··· PROVIDED DATA

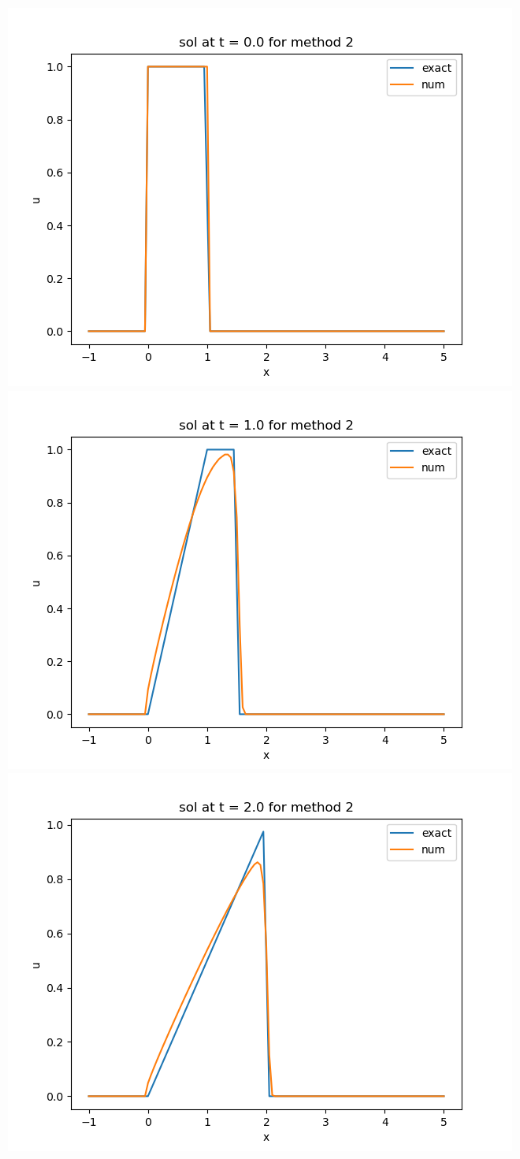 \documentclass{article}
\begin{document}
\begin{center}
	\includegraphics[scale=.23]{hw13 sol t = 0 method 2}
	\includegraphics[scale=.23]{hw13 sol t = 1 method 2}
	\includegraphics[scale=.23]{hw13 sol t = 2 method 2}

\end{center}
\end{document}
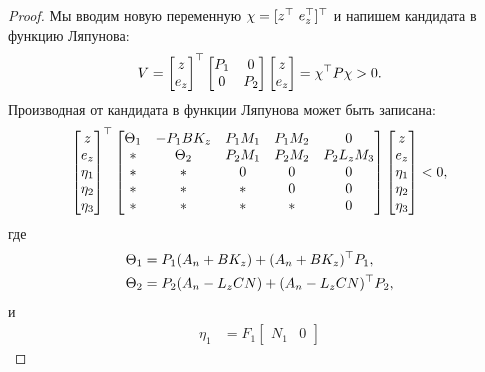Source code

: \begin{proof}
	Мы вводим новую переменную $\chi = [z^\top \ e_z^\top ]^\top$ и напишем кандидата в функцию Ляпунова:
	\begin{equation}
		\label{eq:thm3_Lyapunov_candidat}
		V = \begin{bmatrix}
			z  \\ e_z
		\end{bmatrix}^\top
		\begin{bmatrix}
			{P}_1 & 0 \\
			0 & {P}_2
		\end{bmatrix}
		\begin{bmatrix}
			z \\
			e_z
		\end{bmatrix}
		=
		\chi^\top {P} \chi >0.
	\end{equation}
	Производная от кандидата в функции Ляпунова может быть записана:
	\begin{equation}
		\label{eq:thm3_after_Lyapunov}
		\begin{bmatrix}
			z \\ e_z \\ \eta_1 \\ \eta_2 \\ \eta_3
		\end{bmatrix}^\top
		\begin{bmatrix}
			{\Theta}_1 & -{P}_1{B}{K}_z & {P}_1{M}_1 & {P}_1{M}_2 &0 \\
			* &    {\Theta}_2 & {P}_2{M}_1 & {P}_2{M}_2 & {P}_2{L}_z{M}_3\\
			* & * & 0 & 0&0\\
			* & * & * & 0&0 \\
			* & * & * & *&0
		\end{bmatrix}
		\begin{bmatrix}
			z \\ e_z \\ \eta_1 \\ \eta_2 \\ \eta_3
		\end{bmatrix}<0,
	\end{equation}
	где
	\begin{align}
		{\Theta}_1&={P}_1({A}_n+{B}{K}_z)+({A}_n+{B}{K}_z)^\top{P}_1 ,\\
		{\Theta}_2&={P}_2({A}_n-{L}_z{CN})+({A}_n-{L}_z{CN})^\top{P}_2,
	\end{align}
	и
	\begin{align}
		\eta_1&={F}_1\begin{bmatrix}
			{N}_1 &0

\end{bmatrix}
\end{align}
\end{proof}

······

TASK INSTRUCTIONS — Excluding the images, return each record above precisely as written.

TASK SOLUTION —
 \documentclass{article}
\begin{document}
\begin{center}
	\includegraphics[scale=.23]{hw13 sol t = 0 method 2}
	\includegraphics[scale=.23]{hw13 sol t = 1 method 2}
	\includegraphics[scale=.23]{hw13 sol t = 2 method 2}

\end{center}
\end{document}
Source code

: \begin{proof}
	Мы вводим новую переменную $\chi = [z^\top \ e_z^\top ]^\top$ и напишем кандидата в функцию Ляпунова:
	\begin{equation}
		\label{eq:thm3_Lyapunov_candidat}
		V = \begin{bmatrix}
			z  \\ e_z
		\end{bmatrix}^\top
		\begin{bmatrix}
			{P}_1 & 0 \\
			0 & {P}_2
		\end{bmatrix}
		\begin{bmatrix}
			z \\
			e_z
		\end{bmatrix}
		=
		\chi^\top {P} \chi >0.
	\end{equation}
	Производная от кандидата в функции Ляпунова может быть записана:
	\begin{equation}
		\label{eq:thm3_after_Lyapunov}
		\begin{bmatrix}
			z \\ e_z \\ \eta_1 \\ \eta_2 \\ \eta_3
		\end{bmatrix}^\top
		\begin{bmatrix}
			{\Theta}_1 & -{P}_1{B}{K}_z & {P}_1{M}_1 & {P}_1{M}_2 &0 \\
			* &    {\Theta}_2 & {P}_2{M}_1 & {P}_2{M}_2 & {P}_2{L}_z{M}_3\\
			* & * & 0 & 0&0\\
			* & * & * & 0&0 \\
			* & * & * & *&0
		\end{bmatrix}
		\begin{bmatrix}
			z \\ e_z \\ \eta_1 \\ \eta_2 \\ \eta_3
		\end{bmatrix}<0,
	\end{equation}
	где
	\begin{align}
		{\Theta}_1&={P}_1({A}_n+{B}{K}_z)+({A}_n+{B}{K}_z)^\top{P}_1 ,\\
		{\Theta}_2&={P}_2({A}_n-{L}_z{CN})+({A}_n-{L}_z{CN})^\top{P}_2,
	\end{align}
	и
	\begin{align}
		\eta_1&={F}_1\begin{bmatrix}
			{N}_1 &0

\end{bmatrix}
\end{align}
\end{proof}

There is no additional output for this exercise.